:: PROBLEM DESCRIPTION ::
Please count the lines in the entries below that include the word "newcommand", and give only the number.

[INPUT MATERIAL]

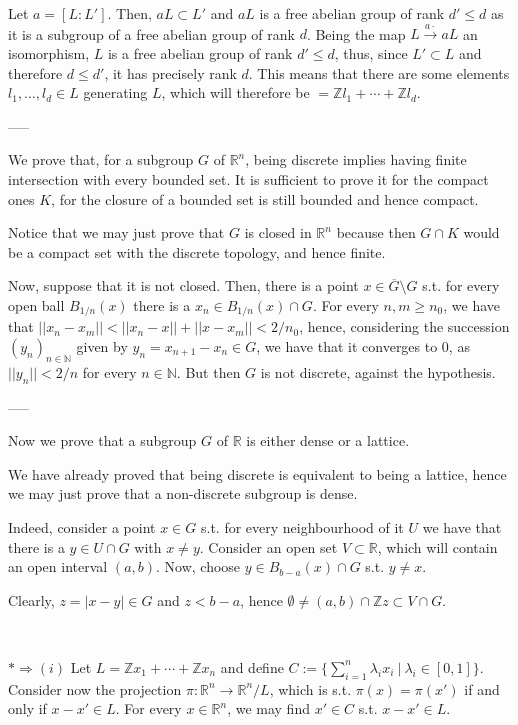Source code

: \documentclass{article}
\newcommand{\numberset}{\mathbb}
\newcommand{\N}{\numberset{N}}
\newcommand{\Z}{\numberset{Z}}
\newcommand{\R}{\numberset{R}}
\newcommand{\exercise}[1]{\noindent {\bf Exercise #1}}
\begin{document}
Let $a=[L:L']$. Then, $aL\subset L'$ and $aL$ is a free abelian group of rank $d'\leq d$ as it is a subgroup of a free abelian group of rank $d$. Being the map $L\xrightarrow{a\cdot} aL$ an isomorphism, $L$ is a free abelian group of rank $d'\leq d$, thus, since $L'\subset L$ and therefore $d\leq d'$, it has precisely rank $d$. This means that there are some elements $l_1,\ldots,l_d\in L$ generating $L$, which will therefore be $=\Z l_1+\cdots+\Z l_d$.

-----

We prove that, for a subgroup $G$ of $\R^n$, being discrete implies having finite intersection with every bounded set. It is sufficient to prove it for the compact ones $K$, for the closure of a bounded set is still bounded and hence compact.

Notice that we may just prove that $G$ is closed in $\R^n$ because then $G\cap K$ would be a compact set with the discrete topology, and hence finite.

Now, suppose that it is not closed. Then, there is a point $x\in\overline{G}\setminus G$ s.t. for every open ball $B_{1/n}(x)$ there is a $x_n\in B_{1/n}(x)\cap G$. For every $n,m\geq n_0$, we have that $||x_n-x_m||<||x_n-x||+||x-x_m||<2/n_0$, hence, considering the succession $(y_n)_{n\in\N}$ given by $y_n=x_{n+1}-x_n\in G$, we have that it converges to 0, as $||y_n||<2/n$ for every $n\in\N$. But then $G$ is not discrete, against the hypothesis.

-----

Now we prove that a subgroup $G$ of $\R$ is either dense or a lattice.

We have already proved that being discrete is equivalent to being a lattice, hence we may just prove that a non-discrete subgroup is dense.

Indeed, consider a point $x\in G$ s.t. for every neighbourhood of it $U$ we have that there is a $y\in U\cap G$ with $x\neq y$. Consider an open set $V\subset\R$, which will contain an open interval $(a,b)$. Now, choose $y\in B_{b-a}(x)\cap G$ s.t. $y\neq x$.

Clearly, $z=|x-y|\in G$ and $z<b-a$, hence $\emptyset\neq (a,b)\cap\Z z\subset V\cap G$.

~\\
\exercise{6}

$*\Rightarrow (i)$ Let $L=\Z x_1+\cdots +\Z x _n$ and define $C:=\{\sum_{i=1}^n \lambda_i x_i\ |\ \lambda_i\in [0,1]\}$. Consider now the projection $\pi:\R^n\rightarrow\R^n/L$, which is s.t. $\pi(x)=\pi(x')$ if and only if $x-x'\in L$. For every $x\in\R^n$, we may find $x'\in C$ s.t. $x-x'\in L$.
\end{document}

[/INPUT MATERIAL]

:: RESULT ::
5